Financial advisors often use Monte Carlo simulation in their financial planning process, which (as is commonly found in major financial planning software packages) traditionally presents the results of the projection in terms of probability of success or failure (with ‘success’ being defined as an iteration of the plan where the client doesn’t run out of money, and ‘failure’ signifying the opposite).
However, some commentators have taken issue with this framing, particularly as it concerns the way that Monte Carlo results are presented to clients. Most significantly, the ‘success/failure’ framing fails to capture the reality that retirees, when facing an unlucky sequence-of-returns scenario which could result in their running out of money, can and often do make adjustments to their spending that allow them to avoid that unfortunate outcome.
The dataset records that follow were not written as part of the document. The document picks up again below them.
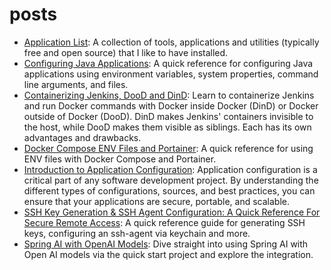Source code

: # posts

- [Application List](./application-list): A collection of tools, applications and utilities (typically free and open source) that I like to have installed.
- [Configuring Java Applications](./configuring-java-applications/README.md): A quick reference for configuring Java applications using environment variables, system properties, command line arguments, and files.
- [Containerizing Jenkins, DooD and DinD](./containerizing-jenkins-dood-and-dind/README.md): Learn to containerize Jenkins and run Docker commands with Docker inside Docker (DinD) or Docker outside of Docker (DooD). DinD makes Jenkins' containers invisible to the host, while DooD makes them visible as siblings. Each has its own advantages and drawbacks.
- [Docker Compose ENV Files and Portainer](./docker-compose-env-files-and-portainer/README.md): A quick reference for using ENV files with Docker Compose and Portainer.
- [Introduction to Application Configuration](./introduction-to-application-configuration/README.md): Application configuration is a critical part of any software development project. By understanding the different types of configurations, sources, and best practices, you can ensure that your applications are secure, portable, and scalable.
- [SSH Key Generation & SSH Agent Configuration: A Quick Reference For Secure Remote Access](./ssh-key-generation-and-ssh-agent-configuration/README.md): A quick reference guide for generating SSH keys, configuring an ssh-agent via keychain and more.
- [Spring AI with OpenAI Models](./spring-ai-with-open-ai-models/README.md): Dive straight into using Spring AI with Open AI models via the quick start project and explore the integration.
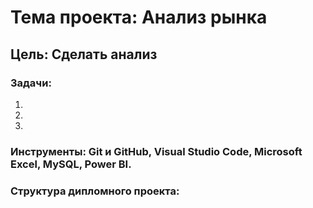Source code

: # Тема проекта: Анализ рынка 

## Цель: Сделать анализ

### Задачи:

1. 
2. 
3. 

### Инструменты: Git и GitHub, Visual Studio Code, Microsoft Excel, MySQL, Power BI.

### Структура дипломного проекта:

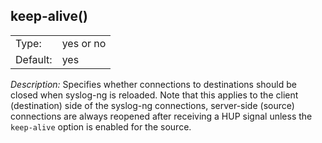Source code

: ---
---
<!-- DISCLAIMER: This file is based on the syslog-ng Open Source Edition documentation https://github.com/balabit/syslog-ng-ose-guides/commit/2f4a52ee61d1ea9ad27cb4f3168b95408fddfdf2 and is used under the terms of The syslog-ng Open Source Edition Documentation License. The file has been modified by Axoflow. -->

## keep-alive()

|          |           |
| -------- | --------- |
| Type:    | yes or no |
| Default: | yes       |

*Description:* Specifies whether connections to destinations should be closed when syslog-ng is reloaded. Note that this applies to the client (destination) side of the syslog-ng connections, server-side (source) connections are always reopened after receiving a HUP signal unless the `keep-alive` option is enabled for the source.

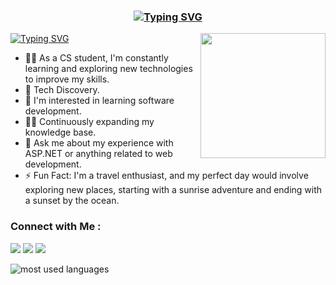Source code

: 
<link rel="preconnect" href="https://fonts.googleapis.com">
<link rel="preconnect" href="https://fonts.gstatic.com" crossorigin>
<link href="https://fonts.googleapis.com/css2?family=Kalam:wght@300;400;700&display=swap" rel="stylesheet">


<h3 align="center">
<a href="https://git.io/typing-svg"><img src="https://readme-typing-svg.demolab.com?font=Kalam&weight=500&duration=4000&pause=10000&color=F7F7F7&width=435&lines=Welcome+to+Beshoy+Safwat's+profile!+" alt="Typing SVG" /></a>
</h3>
<a href="https://git.io/typing-svg"><img src="https://readme-typing-svg.demolab.com?font=Fira+Code&weight=600&size=25&duration=5500&pause=1500&color=ED3D00&width=750&lines=Focusing+on+.NET+Development.;Always+Learning+New+Things+" alt="Typing SVG" /></a>
<img width="200" align="right" src="https://media1.tenor.com/m/kjXMU4dl8lAAAAAC/hello-world.gif">

- 👨‍💻 As a CS student, I'm constantly learning and exploring new technologies to improve my skills.
- 🧠 Tech Discovery.
- 🌱 I'm interested in learning software development.
- 🏋‍♀ Continuously expanding my knowledge base.
- 💬 Ask me about my experience with ASP.NET or anything related to web development.
- ⚡ Fun Fact: I'm a travel enthusiast, and my perfect day would involve exploring new places, starting with a sunrise adventure and ending with a sunset by the ocean.
  
### Connect with Me :

<a href="https://www.linkedin.com/in/beshoy-safwat-18146a246/" target="_blank"><img src="https://img.shields.io/badge/-Beshoy%20Safwat-0077B5?style=for-the-badge&logo=Linkedin&logoColor=#1a293a"/></a>
<a href="https://t.me/BeshoySafwat1" target="_blank"><img src="https://img.shields.io/badge/-Beshoy%20Safwat-0077B5?style=for-the-badge&logo=Telegram&logoColor=white"/></a>
<a href="https:beshoosafwat0@gmail.com" target="_blank"><img src="https://img.shields.io/badge/-Beshoy%20Safwat-0077B5?style=for-the-badge&logo=Gmail&logoColor=orange"/></a>

<img align="left" src="https://github-readme-stats.vercel.app/api/top-langs?username=BeshoySafwat&show_icons=true&locale=en&layout=compact&theme=radical" alt="most used languages" />
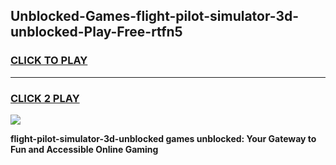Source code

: 
## Unblocked-Games-flight-pilot-simulator-3d-unblocked-Play-Free-rtfn5
<h3>
<a href="https://premium76.site?title=flight-pilot-simulator-3d-unblocked&ref=21A">CLICK TO PLAY</a></h3>
<hr>

<h3>
<a href="https://premium76.site?title=flight-pilot-simulator-3d-unblocked&ref=21A">CLICK 2 PLAY</a>
  
</h3>

<a href="https://premium76.site?title=flight-pilot-simulator-3d-unblocked&ref=21A"><img src="https://clearcache.store/games.png"></a>


**flight-pilot-simulator-3d-unblocked games unblocked: Your Gateway to Fun and Accessible Online Gaming**
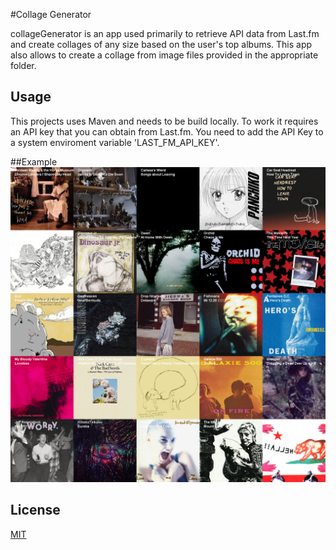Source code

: #Collage Generator

collageGenerator is an app used primarily to retrieve
API data from Last.fm and create collages of any size 
based on the user's top albums. 
This app also allows to create a collage from image files provided in the appropriate folder.

## Usage

This projects uses Maven and needs to be build locally.
To work it requires an API key that you can obtain from Last.fm.
You need to add the API Key to a system enviroment variable 'LAST_FM_API_KEY'.

##Example
![Example collage](https://github.com/snicketpolska/collageGenerator/blob/main/image.png?raw=true)

## License
[MIT](https://choosealicense.com/licenses/mit/)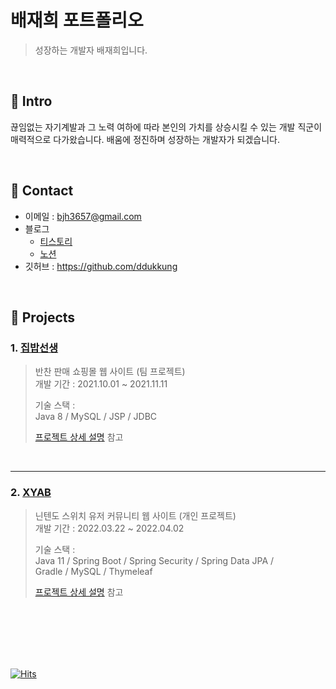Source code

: # 배재희 포트폴리오
> 성장하는 개발자 배재희입니다.

<br>
  
## 📌 Intro
끊임없는 자기계발과 그 노력 여하에 따라 본인의 가치를 상승시킬 수 있는 개발 직군이 매력적으로 다가왔습니다. 배움에 정진하며 성장하는 개발자가 되겠습니다.  

<br>

## 📌 Contact
* 이메일 : bjh3657@gmail.com
* 블로그 
  * [티스토리](https://miree.tistory.com)
  * [노션](https://www.notion.so/barm0122/b45f55df05314de5bbe7c46c0a8126f2?v=c2d53f8f5af4486cbefd5107669546be)
* 깃허브 : https://github.com/ddukkung

<br>
  
## 📌 Projects
### 1. [집밥선생](https://github.com/ddukkung/BC)
> 반찬 판매 쇼핑몰 웹 사이트 (팀 프로젝트)  
> 개발 기간 : 2021.10.01 ~ 2021.11.11  
>   
> 기술 스택 :  
> Java 8 / MySQL / JSP / JDBC
>  
> [프로젝트 상세 설명](https://github.com/ddukkung/BC) 참고

<br>

***

### 2. [XYAB](https://github.com/ddukkung/xyab)
> 닌텐도 스위치 유저 커뮤니티 웹 사이트 (개인 프로젝트)  
> 개발 기간 : 2022.03.22 ~ 2022.04.02  
>   
> 기술 스택 :  
> Java 11 / Spring Boot / Spring Security / Spring Data JPA /  
> Gradle / MySQL / Thymeleaf
>  
> [프로젝트 상세 설명](https://github.com/ddukkung/xyab) 참고

<br>
<br>
<br>
<br>
<br>

[![Hits](https://hits.seeyoufarm.com/api/count/incr/badge.svg?url=https://github.com/ddukkung/portfolio&count_bg=%23AFB7FF&title_bg=%23555555&icon=github.svg&icon_color=%23E7E7E7&title=hits&edge_flat=false)](https://hits.seeyoufarm.com)

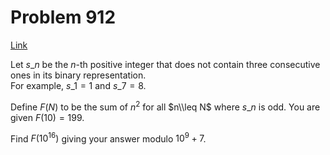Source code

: # Problem 912

[Link](https://projecteuler.net/problem=912)

Let $s\_n$ be the $n$-th positive integer that does not contain three consecutive ones in its binary representation.  
For example, $s\_1 = 1$ and $s\_7 = 8$. 

Define $F(N)$ to be the sum of $n^2$ for all $n\\leq N$ where $s\_n$ is odd. You are given $F(10)=199$. 

Find $F(10^{16})$ giving your answer modulo $10^9+7$.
To better reflect this reality, the phrase “probability of adjustment” has emerged as a commonly suggested alternative to “probability of success”. While representing an improvement over the original, however, “probability of adjustment” itself can be prone to ambiguity and misinterpretation without being clear about what type of adjustment might be needed, and what the outcome might be if that adjustment weren’t made.
A Monte Carlo simulation can tell us, with the benefit of hindsight, exactly which iterations of a plan would have ended with the retiree running out of money. But in reality, retirees do not have the ability to know which iteration (if any) they are on, and in many instances will likely make adjustments in cases where, in hindsight, no adjustment was strictly necessary. As a result, simply replacing “probability of success” with “probability of adjustment” when communicating Monte Carlo results can significantly underestimate the likelihood that a client will actually make an adjustment at some point, since clients (and advisors) do not have the benefit of knowing when an adjustment is ‘truly’ necessary.
Likewise, if an advisor were to recommend a dynamic spending strategy based on Monte Carlo simulations (such as adjusting spending to maintain a constant probability-of-success level), the “probability of adjustment” framing can skew even further from reality, since preserving a consistent probability of success often calls for relatively frequent adjustments in spending. For instance, maintaining a 70% probability of success level – implying only a 30% probability of adjustment – would in reality have required downward spending adjustments in nearly 100% of all historical scenarios, which would understandably have caused confusion for many clients if the advisor had used the standard “probability of success/adjustment” framing!
Ultimately, the key point is that outcomes, not probabilities, are what matter to clients, and any way of communicating Monte Carlo results should be clear about what those results mean in terms of real spending to the client. Though “probability of adjustment” is an improvement over “probability of failure”, it can still greatly underestimate the probability of actual spending adjustments, especially when dynamic spending strategies are involved. In those cases, it may make sense to avoid framing Monte Carlo results in terms of probabilities entirely, but rather to communicate in terms of the actual dollar spending adjustments that would be triggered in specific scenarios – which is what really matters to the client in the end.